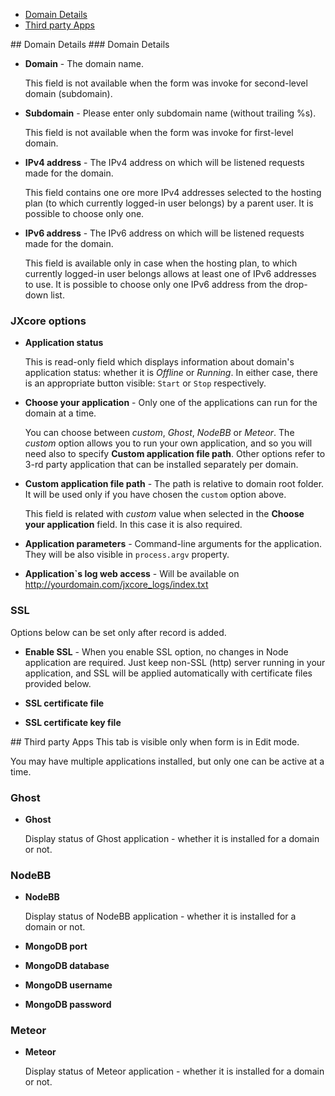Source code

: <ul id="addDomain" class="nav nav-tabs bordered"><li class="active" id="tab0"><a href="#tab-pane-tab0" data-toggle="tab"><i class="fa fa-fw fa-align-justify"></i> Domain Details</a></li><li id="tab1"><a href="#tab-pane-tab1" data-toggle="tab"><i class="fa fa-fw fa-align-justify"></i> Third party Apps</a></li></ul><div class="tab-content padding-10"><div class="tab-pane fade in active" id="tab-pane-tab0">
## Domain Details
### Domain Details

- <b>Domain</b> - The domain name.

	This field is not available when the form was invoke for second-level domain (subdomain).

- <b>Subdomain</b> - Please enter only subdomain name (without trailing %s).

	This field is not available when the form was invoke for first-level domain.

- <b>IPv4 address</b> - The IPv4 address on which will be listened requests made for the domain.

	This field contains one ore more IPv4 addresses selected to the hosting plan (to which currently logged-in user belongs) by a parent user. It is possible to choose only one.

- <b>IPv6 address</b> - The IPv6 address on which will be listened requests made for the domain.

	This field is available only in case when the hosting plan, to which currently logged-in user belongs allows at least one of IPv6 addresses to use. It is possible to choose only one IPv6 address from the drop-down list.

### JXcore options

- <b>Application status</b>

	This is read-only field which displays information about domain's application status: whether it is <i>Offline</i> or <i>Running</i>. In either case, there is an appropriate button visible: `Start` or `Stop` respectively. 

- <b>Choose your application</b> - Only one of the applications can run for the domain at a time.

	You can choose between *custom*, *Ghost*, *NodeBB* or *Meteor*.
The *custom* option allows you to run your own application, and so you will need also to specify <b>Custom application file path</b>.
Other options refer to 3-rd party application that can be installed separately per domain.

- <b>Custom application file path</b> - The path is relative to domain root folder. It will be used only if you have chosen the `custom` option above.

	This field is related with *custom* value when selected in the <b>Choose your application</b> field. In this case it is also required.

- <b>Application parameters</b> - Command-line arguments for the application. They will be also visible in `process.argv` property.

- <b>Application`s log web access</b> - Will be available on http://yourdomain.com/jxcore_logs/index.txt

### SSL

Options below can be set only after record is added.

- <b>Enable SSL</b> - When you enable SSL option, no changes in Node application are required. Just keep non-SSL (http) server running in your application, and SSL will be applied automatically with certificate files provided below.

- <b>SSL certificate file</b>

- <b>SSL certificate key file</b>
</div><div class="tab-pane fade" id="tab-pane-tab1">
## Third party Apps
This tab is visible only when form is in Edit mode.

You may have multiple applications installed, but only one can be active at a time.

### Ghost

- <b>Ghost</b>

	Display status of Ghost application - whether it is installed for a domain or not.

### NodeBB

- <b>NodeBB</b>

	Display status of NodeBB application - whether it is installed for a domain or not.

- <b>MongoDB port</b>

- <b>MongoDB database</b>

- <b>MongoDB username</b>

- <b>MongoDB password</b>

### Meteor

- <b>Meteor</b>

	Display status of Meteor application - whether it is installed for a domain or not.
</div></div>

WHAT YOU ARE ASKED TO DO> For this exercise, write out the listing verbatim and leave every image out.

YOUR SOLUTION>
Source code

: <ul id="addDomain" class="nav nav-tabs bordered"><li class="active" id="tab0"><a href="#tab-pane-tab0" data-toggle="tab"><i class="fa fa-fw fa-align-justify"></i> Domain Details</a></li><li id="tab1"><a href="#tab-pane-tab1" data-toggle="tab"><i class="fa fa-fw fa-align-justify"></i> Third party Apps</a></li></ul><div class="tab-content padding-10"><div class="tab-pane fade in active" id="tab-pane-tab0">
## Domain Details
### Domain Details

- <b>Domain</b> - The domain name.

	This field is not available when the form was invoke for second-level domain (subdomain).

- <b>Subdomain</b> - Please enter only subdomain name (without trailing %s).

	This field is not available when the form was invoke for first-level domain.

- <b>IPv4 address</b> - The IPv4 address on which will be listened requests made for the domain.

	This field contains one ore more IPv4 addresses selected to the hosting plan (to which currently logged-in user belongs) by a parent user. It is possible to choose only one.

- <b>IPv6 address</b> - The IPv6 address on which will be listened requests made for the domain.

	This field is available only in case when the hosting plan, to which currently logged-in user belongs allows at least one of IPv6 addresses to use. It is possible to choose only one IPv6 address from the drop-down list.

### JXcore options

- <b>Application status</b>

	This is read-only field which displays information about domain's application status: whether it is <i>Offline</i> or <i>Running</i>. In either case, there is an appropriate button visible: `Start` or `Stop` respectively. 

- <b>Choose your application</b> - Only one of the applications can run for the domain at a time.

	You can choose between *custom*, *Ghost*, *NodeBB* or *Meteor*.
The *custom* option allows you to run your own application, and so you will need also to specify <b>Custom application file path</b>.
Other options refer to 3-rd party application that can be installed separately per domain.

- <b>Custom application file path</b> - The path is relative to domain root folder. It will be used only if you have chosen the `custom` option above.

	This field is related with *custom* value when selected in the <b>Choose your application</b> field. In this case it is also required.

- <b>Application parameters</b> - Command-line arguments for the application. They will be also visible in `process.argv` property.

- <b>Application`s log web access</b> - Will be available on http://yourdomain.com/jxcore_logs/index.txt

### SSL

Options below can be set only after record is added.

- <b>Enable SSL</b> - When you enable SSL option, no changes in Node application are required. Just keep non-SSL (http) server running in your application, and SSL will be applied automatically with certificate files provided below.

- <b>SSL certificate file</b>

- <b>SSL certificate key file</b>
</div><div class="tab-pane fade" id="tab-pane-tab1">
## Third party Apps
This tab is visible only when form is in Edit mode.

You may have multiple applications installed, but only one can be active at a time.

### Ghost

- <b>Ghost</b>

	Display status of Ghost application - whether it is installed for a domain or not.

### NodeBB

- <b>NodeBB</b>

	Display status of NodeBB application - whether it is installed for a domain or not.

- <b>MongoDB port</b>

- <b>MongoDB database</b>

- <b>MongoDB username</b>

- <b>MongoDB password</b>

### Meteor

- <b>Meteor</b>

	Display status of Meteor application - whether it is installed for a domain or not.
</div></div>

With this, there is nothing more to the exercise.